*** INPUT DATA

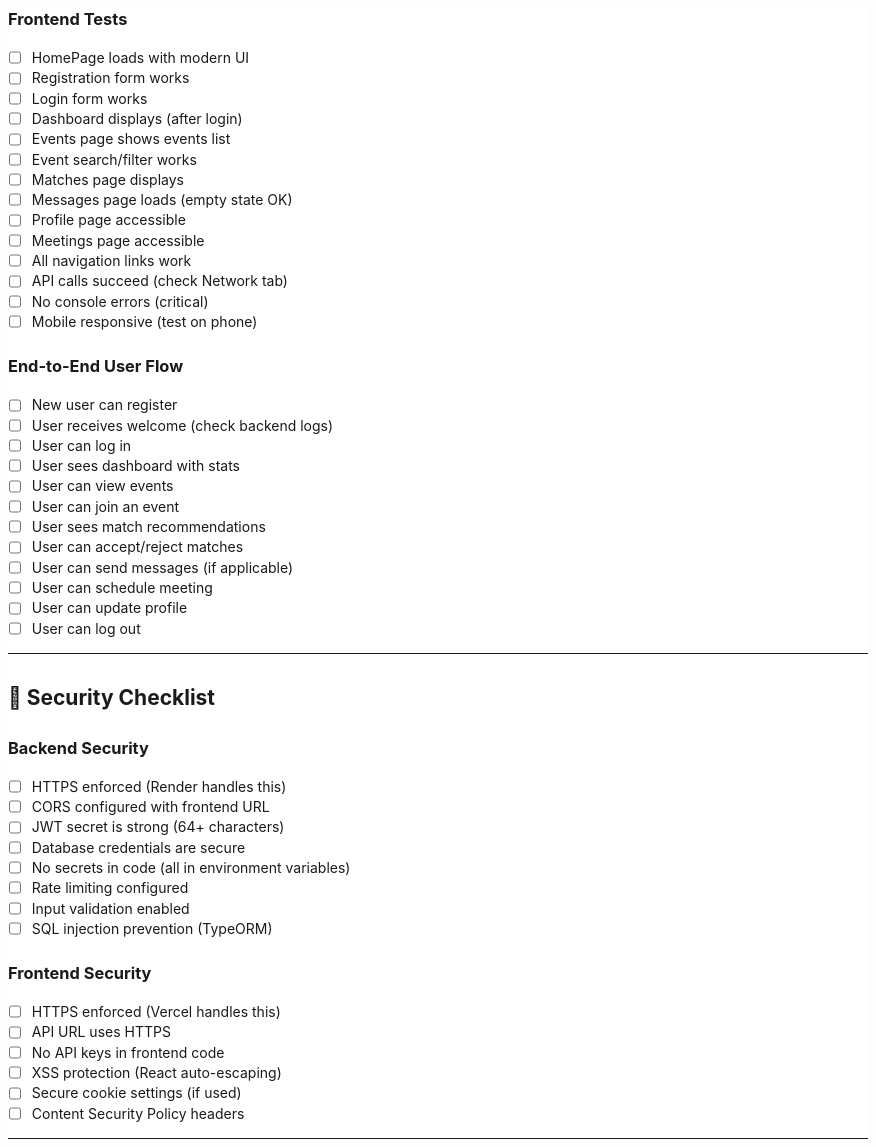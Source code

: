 ### Frontend Tests
- [ ] HomePage loads with modern UI
- [ ] Registration form works
- [ ] Login form works
- [ ] Dashboard displays (after login)
- [ ] Events page shows events list
- [ ] Event search/filter works
- [ ] Matches page displays
- [ ] Messages page loads (empty state OK)
- [ ] Profile page accessible
- [ ] Meetings page accessible
- [ ] All navigation links work
- [ ] API calls succeed (check Network tab)
- [ ] No console errors (critical)
- [ ] Mobile responsive (test on phone)

### End-to-End User Flow
- [ ] New user can register
- [ ] User receives welcome (check backend logs)
- [ ] User can log in
- [ ] User sees dashboard with stats
- [ ] User can view events
- [ ] User can join an event
- [ ] User sees match recommendations
- [ ] User can accept/reject matches
- [ ] User can send messages (if applicable)
- [ ] User can schedule meeting
- [ ] User can update profile
- [ ] User can log out

---

## 🔐 Security Checklist

### Backend Security
- [ ] HTTPS enforced (Render handles this)
- [ ] CORS configured with frontend URL
- [ ] JWT secret is strong (64+ characters)
- [ ] Database credentials are secure
- [ ] No secrets in code (all in environment variables)
- [ ] Rate limiting configured
- [ ] Input validation enabled
- [ ] SQL injection prevention (TypeORM)

### Frontend Security
- [ ] HTTPS enforced (Vercel handles this)
- [ ] API URL uses HTTPS
- [ ] No API keys in frontend code
- [ ] XSS protection (React auto-escaping)
- [ ] Secure cookie settings (if used)
- [ ] Content Security Policy headers

---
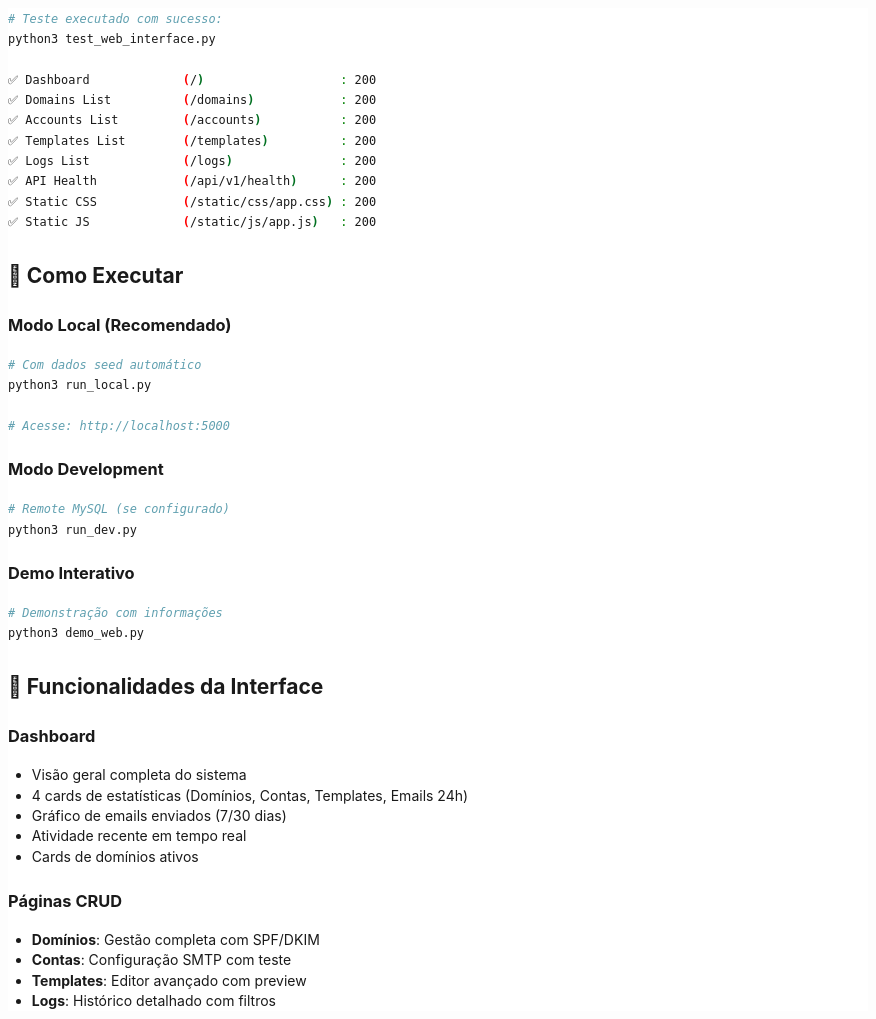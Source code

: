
 ```bash
# Teste executado com sucesso:
python3 test_web_interface.py

✅ Dashboard             (/)                   : 200
✅ Domains List          (/domains)            : 200
✅ Accounts List         (/accounts)           : 200
✅ Templates List        (/templates)          : 200
✅ Logs List             (/logs)               : 200
✅ API Health            (/api/v1/health)      : 200
✅ Static CSS            (/static/css/app.css) : 200
✅ Static JS             (/static/js/app.js)   : 200
```

## 🚀 Como Executar

### Modo Local (Recomendado)
```bash
# Com dados seed automático
python3 run_local.py

# Acesse: http://localhost:5000
```

### Modo Development
```bash
# Remote MySQL (se configurado)
python3 run_dev.py
```

### Demo Interativo
```bash
# Demonstração com informações
python3 demo_web.py
```

## 📸 Funcionalidades da Interface

### Dashboard
- Visão geral completa do sistema
- 4 cards de estatísticas (Domínios, Contas, Templates, Emails 24h)
- Gráfico de emails enviados (7/30 dias)
- Atividade recente em tempo real
- Cards de domínios ativos

### Páginas CRUD
- **Domínios**: Gestão completa com SPF/DKIM
- **Contas**: Configuração SMTP com teste
- **Templates**: Editor avançado com preview
- **Logs**: Histórico detalhado com filtros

******

- INSTRUCTIONS TO FOLLOW -
The output should be exactly the lines above from the line containing "- [ ] Rate limiting configured" to the line containing "- [ ] Secure cookie settings (if used)", inclusive, with no other lines.

- ANSWER TO THIS EXERCISE -
- [ ] Rate limiting configured
- [ ] Input validation enabled
- [ ] SQL injection prevention (TypeORM)

### Frontend Security
- [ ] HTTPS enforced (Vercel handles this)
- [ ] API URL uses HTTPS
- [ ] No API keys in frontend code
- [ ] XSS protection (React auto-escaping)
- [ ] Secure cookie settings (if used)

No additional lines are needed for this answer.